ブランデッドレジデンスは、ブランドライセンス契約に基づき運営・サービスが提供されるため、個人所有の永続性と、グローバルブランドの保証、サービス基準、ライフスタイルポジショニングを兼ね備えている。オーナーにとってはホテル同様の利便性と一貫性を、ブランドにとっては継続的な収入源と顧客エンゲージメントの深化を、デベロッパーにとっては競争市場における強力な差別化要因をもたらす。また後述するが、多くの場合、オーナーが「レンタルプログラム」を通して、居住していない期間、自分の物件をホテルルームとして貸し出し、収入を得ることができるのも特徴である。

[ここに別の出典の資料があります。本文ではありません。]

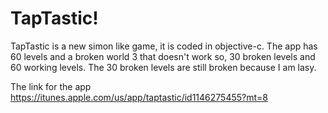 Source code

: # TapTastic!
TapTastic is a new simon like game, it is coded in objective-c. The app has 60 levels and a broken world 3 that doesn't work so, 30 broken levels and 60 working levels. The 30 broken levels are still broken because I am lasy.


The link for the app
https://itunes.apple.com/us/app/taptastic/id1146275455?mt=8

この概念の起源は、20世紀初頭のアメリカにおけるグランドホテルの黄金時代に遡る。俳優のマリリン・モンローや作曲家のコール・ポーターといった有名人が、世界最高峰のラグジュアリーホテル「ウォルドーフ・アストリア」に長期滞在し、恒久的な住所とした時代だ。こうした形態は、五つ星ホテルの快適さと格式、所有権によるプライバシーを融合させた新たな居住型ラグジュアリーの先駆けとなった。そして1980年代、ホテルブランドがコンドミニアムプロジェクトに自社のブランド名とサービス基準を提供しはじめたことで、初めて体系化されたブランデッドレジデンスが登場した。
それ以来、このセクターは、単なる「華やかで物珍しい存在」から、規模・地理的分布・ブランド多様性の面で進化を遂げる「世界的に認知された資産クラス」へと成熟した。現在、世界中で219のブランドが参入、1,500以上のプロジェクトが完成または計画中であり、ニッチな存在から主流のグローバル現象への変貌を裏づけている。

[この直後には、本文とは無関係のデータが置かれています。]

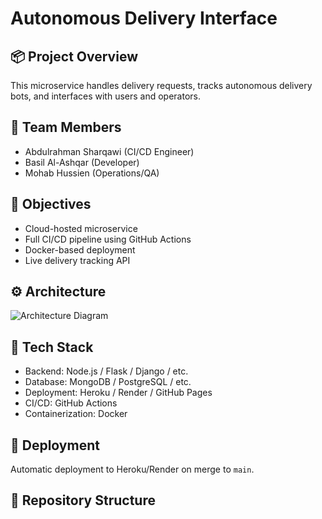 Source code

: # Autonomous Delivery Interface

## 📦 Project Overview
This microservice handles delivery requests, tracks autonomous delivery bots, and interfaces with users and operators.

## 👥 Team Members
- Abdulrahman Sharqawi (CI/CD Engineer)
- Basil Al-Ashqar (Developer)
- Mohab Hussien (Operations/QA)

## 🎯 Objectives
- Cloud-hosted microservice
- Full CI/CD pipeline using GitHub Actions
- Docker-based deployment
- Live delivery tracking API

## ⚙️ Architecture
![Architecture Diagram](./docs/architecture.png)

## 🧰 Tech Stack
- Backend: Node.js / Flask / Django / etc.
- Database: MongoDB / PostgreSQL / etc.
- Deployment: Heroku / Render / GitHub Pages
- CI/CD: GitHub Actions
- Containerization: Docker

## 🚀 Deployment
Automatic deployment to Heroku/Render on merge to `main`.

## 📁 Repository Structure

ブランデッドレジデンスモデルの成功は、すべてのプレーヤーのインセンティブが整合していることにある。各プレーヤーのメリットを述べる。
ブランドとの提携は価格設定と吸収率の両方を向上させる。当社、サヴィルズのグローバル市場分析によると、ブランデッドレジデンスは同等の非ブランド物件と比較して平均約30%のプレミアム価格を実現し、特に未完成物件では通常より早く販売が進む。

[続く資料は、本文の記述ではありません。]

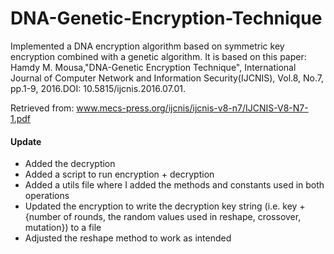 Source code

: # DNA-Genetic-Encryption-Technique

Implemented a DNA encryption algorithm based on symmetric key encryption combined with a genetic algorithm.
It is based on this paper: Hamdy M. Mousa,"DNA-Genetic Encryption Technique", International Journal of Computer
Network and Information Security(IJCNIS), Vol.8, No.7, pp.1-9, 2016.DOI: 10.5815/ijcnis.2016.07.01.

Retrieved from: www.mecs-press.org/ijcnis/ijcnis-v8-n7/IJCNIS-V8-N7-1.pdf

#### Update

- Added the decryption
- Added a script to run encryption + decryption
- Added a utils file where I added the methods and constants used in both operations
- Updated the encryption to write the decryption key string (i.e. key + {number of rounds, the random values used in reshape, crossover, mutation}) to a file
- Adjusted the reshape method to work as intended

ブランドの影響力と認知度は、購入者とレンダーの双方にとってプロジェクトのリスク軽減に寄与し、資金調達を容易にし、販売期間を短縮する。競争の激しい市場では、このデザイン設計(ハード)と運営力(ソフト)の保証が決定的な優位性となる。
ブランド(ホテルオペレーター)にとって、ブランデッドレジデンスプロジェクトは、ホテル運営に比べ、景気変動の影響を受けにくい手数料収入をもたらす。マリオット・インターナショナル、アコー、ヒルトン、ハイアット、IHGなど、ほぼすべての大手ホテルグループが現在、グローバル市場を対象とした住宅部門専門チームを設置している。
同プロジェクトは、短期滞在から日常生活へとゲストとの関係を拡大し、ロイヤルティを深め、オーナー(購入者)のライフスタイルにブランドを定着させる。フォーシーズンズ、ローズウッド、アマン、マンダリン・オリエンタルなどのブティックおよびウルトララグジュアリーブランドは、大手に比べると比較的小規模なポートフォリオによって排他性を維持しながら、1㎡当たりの収益性を飛躍的に高めている。
オーナー(購入者)はプロフェッショナルな管理、世界統一基準のデザイン・サービス、信頼できるブランドエコシステムを享受できる。エンドユーザーにとってはライフスタイルの保証と利便性を、投資家にとっては長期的な資産価値への確信をもたらしている。